[HCG25-P01] Inverse Analysis of Experimental Scale Turbidity Currents by Deep Learning Neural Network
Keywords:Machine Learning, Turbidite, Flume Experiment
Turbidite deposits have been an active area of study due to its close association with petroleum resources and their role in the destruction of sea-floor equipment. Through studies of turbidity currents, the depositional process of turbidite, understanding of specific characteristics of turbidite deposits can be improved. However, knowledge in this area remains limited due to difficulties in the direct observation of turbidity currents. In order to better understand the structure of turbidity current, inverse analysis of turbidity current had been used to reconstruct the initial flow conditions from its turbidite deposits. However, past optimization methods had been computationally over expensive, making it impractical to be applied to actual turbidite deposits in nature. In order to resolve this issue, a new method for the inverse analysis of turbidity current using deep learning neural network (DNN) was proposed, and this research verified the method using artificial data and actual flume experiment data.

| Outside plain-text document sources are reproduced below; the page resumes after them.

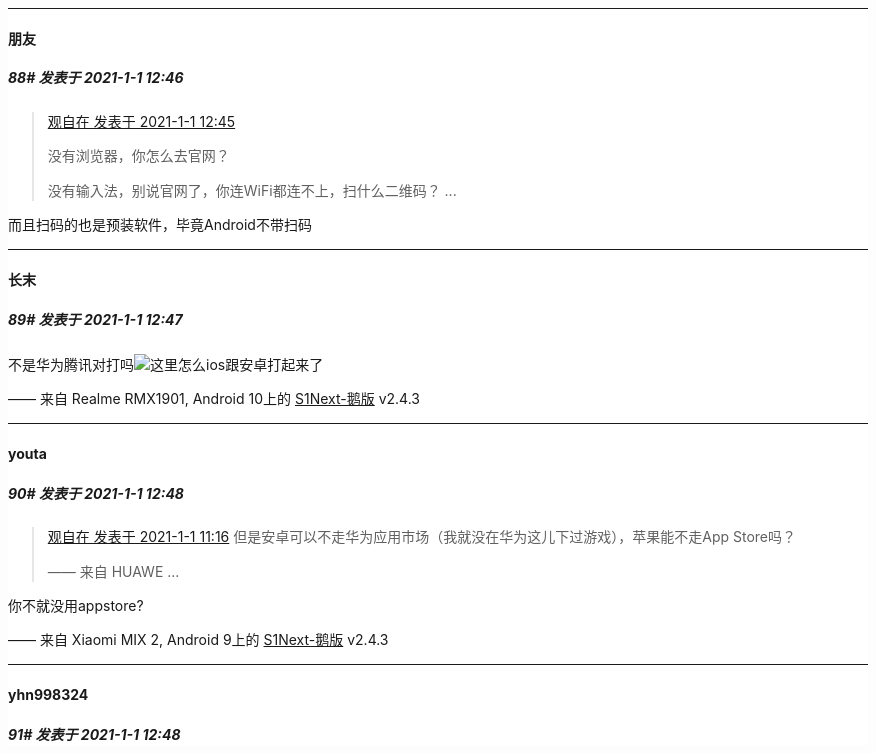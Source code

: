 


*****

####  朋友  
##### 88#       发表于 2021-1-1 12:46



<blockquote><a href="httphttps://bbs.saraba1st.com/2b/forum.php?mod=redirect&amp;goto=findpost&amp;pid=49907951&amp;ptid=1980658" target="_blank">观自在 发表于 2021-1-1 12:45</a>

没有浏览器，你怎么去官网？

没有输入法，别说官网了，你连WiFi都连不上，扫什么二维码？ ...</blockquote>
而且扫码的也是预装软件，毕竟Android不带扫码







*****

####  长末  
##### 89#       发表于 2021-1-1 12:47




不是华为腾讯对打吗<img src="https://static.saraba1st.com/image/smiley/face2017/001.png" referrerpolicy="no-referrer">这里怎么ios跟安卓打起来了

—— 来自 Realme RMX1901, Android 10上的 [S1Next-鹅版](https://github.com/ykrank/S1-Next/releases) v2.4.3







*****

####  youta  
##### 90#       发表于 2021-1-1 12:48



<blockquote><a href="httphttps://bbs.saraba1st.com/2b/forum.php?mod=redirect&amp;goto=findpost&amp;pid=49907153&amp;ptid=1980658" target="_blank">观自在 发表于 2021-1-1 11:16</a>
但是安卓可以不走华为应用市场（我就没在华为这儿下过游戏），苹果能不走App Store吗？

—— 来自 HUAWE ...</blockquote>
你不就没用appstore?

—— 来自 Xiaomi MIX 2, Android 9上的 [S1Next-鹅版](https://github.com/ykrank/S1-Next/releases) v2.4.3







*****

####  yhn998324  
##### 91#       发表于 2021-1-1 12:48
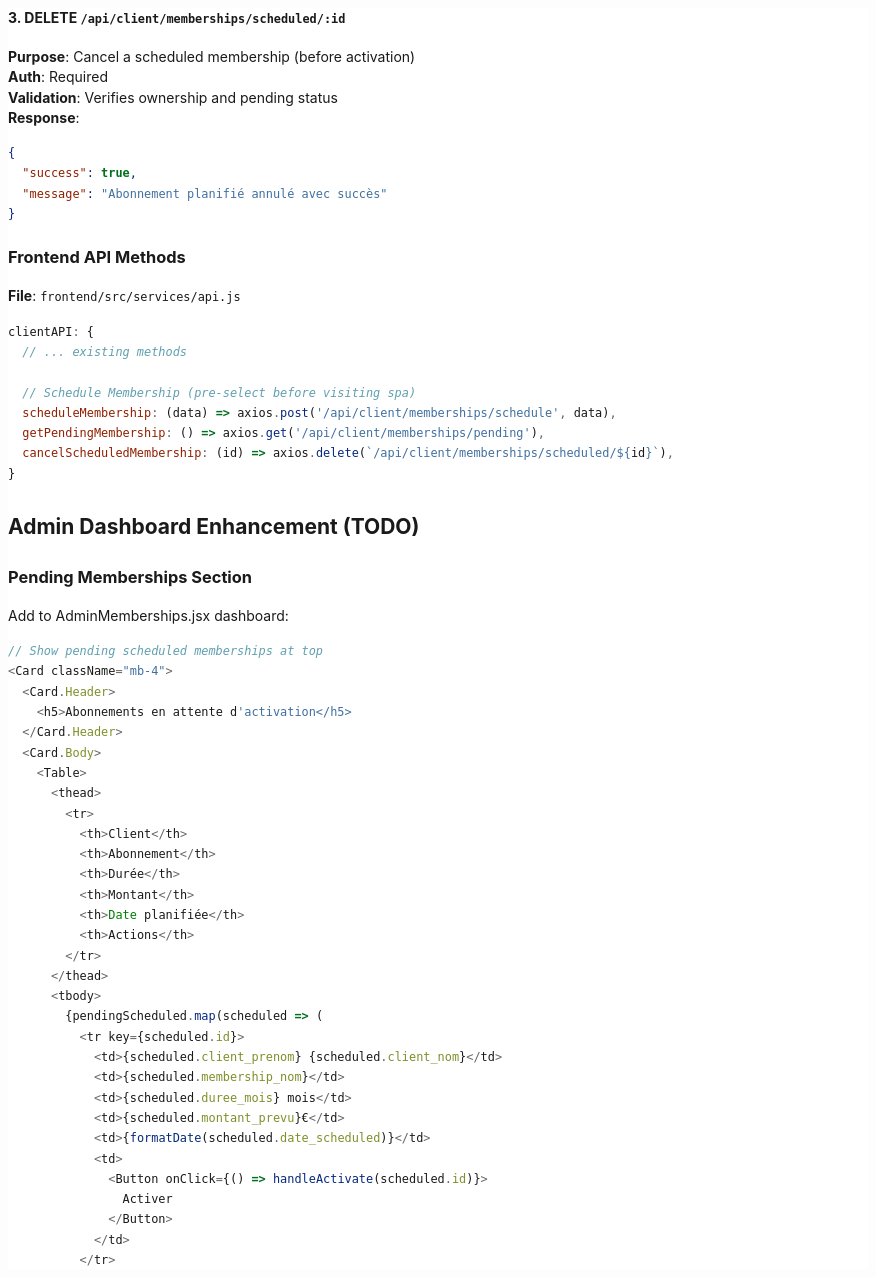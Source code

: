 #### 3. DELETE `/api/client/memberships/scheduled/:id`
**Purpose**: Cancel a scheduled membership (before activation)  
**Auth**: Required  
**Validation**: Verifies ownership and pending status  
**Response**:
```json
{
  "success": true,
  "message": "Abonnement planifié annulé avec succès"
}
```

### Frontend API Methods

**File**: `frontend/src/services/api.js`

```javascript
clientAPI: {
  // ... existing methods
  
  // Schedule Membership (pre-select before visiting spa)
  scheduleMembership: (data) => axios.post('/api/client/memberships/schedule', data),
  getPendingMembership: () => axios.get('/api/client/memberships/pending'),
  cancelScheduledMembership: (id) => axios.delete(`/api/client/memberships/scheduled/${id}`),
}
```

## Admin Dashboard Enhancement (TODO)

### Pending Memberships Section

Add to AdminMemberships.jsx dashboard:

```javascript
// Show pending scheduled memberships at top
<Card className="mb-4">
  <Card.Header>
    <h5>Abonnements en attente d'activation</h5>
  </Card.Header>
  <Card.Body>
    <Table>
      <thead>
        <tr>
          <th>Client</th>
          <th>Abonnement</th>
          <th>Durée</th>
          <th>Montant</th>
          <th>Date planifiée</th>
          <th>Actions</th>
        </tr>
      </thead>
      <tbody>
        {pendingScheduled.map(scheduled => (
          <tr key={scheduled.id}>
            <td>{scheduled.client_prenom} {scheduled.client_nom}</td>
            <td>{scheduled.membership_nom}</td>
            <td>{scheduled.duree_mois} mois</td>
            <td>{scheduled.montant_prevu}€</td>
            <td>{formatDate(scheduled.date_scheduled)}</td>
            <td>
              <Button onClick={() => handleActivate(scheduled.id)}>
                Activer
              </Button>
            </td>
          </tr>
```
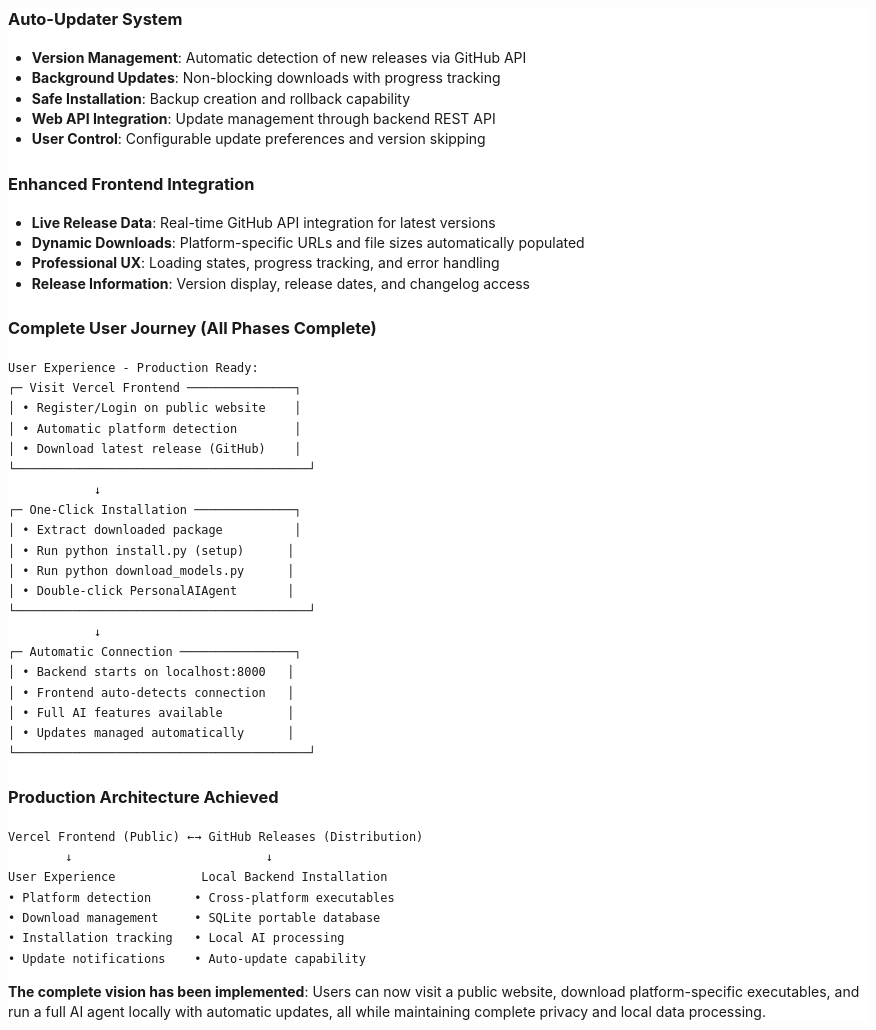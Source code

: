 ### **Auto-Updater System**
- **Version Management**: Automatic detection of new releases via GitHub API
- **Background Updates**: Non-blocking downloads with progress tracking
- **Safe Installation**: Backup creation and rollback capability
- **Web API Integration**: Update management through backend REST API
- **User Control**: Configurable update preferences and version skipping

### **Enhanced Frontend Integration**
- **Live Release Data**: Real-time GitHub API integration for latest versions
- **Dynamic Downloads**: Platform-specific URLs and file sizes automatically populated
- **Professional UX**: Loading states, progress tracking, and error handling
- **Release Information**: Version display, release dates, and changelog access

### **Complete User Journey (All Phases Complete)**
```
User Experience - Production Ready:
┌─ Visit Vercel Frontend ───────────────┐
│ • Register/Login on public website    │
│ • Automatic platform detection        │
│ • Download latest release (GitHub)    │
└─────────────────────────────────────────┘
            ↓
┌─ One-Click Installation ──────────────┐
│ • Extract downloaded package          │
│ • Run python install.py (setup)      │
│ • Run python download_models.py      │ 
│ • Double-click PersonalAIAgent       │
└─────────────────────────────────────────┘
            ↓
┌─ Automatic Connection ────────────────┐
│ • Backend starts on localhost:8000   │
│ • Frontend auto-detects connection   │
│ • Full AI features available         │
│ • Updates managed automatically      │
└─────────────────────────────────────────┘
```

### **Production Architecture Achieved**
```
Vercel Frontend (Public) ←→ GitHub Releases (Distribution)
        ↓                           ↓
User Experience            Local Backend Installation
• Platform detection      • Cross-platform executables  
• Download management     • SQLite portable database
• Installation tracking   • Local AI processing
• Update notifications    • Auto-update capability
```

**The complete vision has been implemented**: Users can now visit a public website, download platform-specific executables, and run a full AI agent locally with automatic updates, all while maintaining complete privacy and local data processing.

In this study, DNN was applied to two different types of experiments. One using two different types of plastic particles and the other using a mixture of siliciclastic sand and plastic particles. Our results demonstrate that inverse analysis using DNN can reconstruct the hydraulic conditions and deposit profiles of both types of flume experiments with good accuracy. However, some variation in performance can be observed from the results of application for different types of experiments.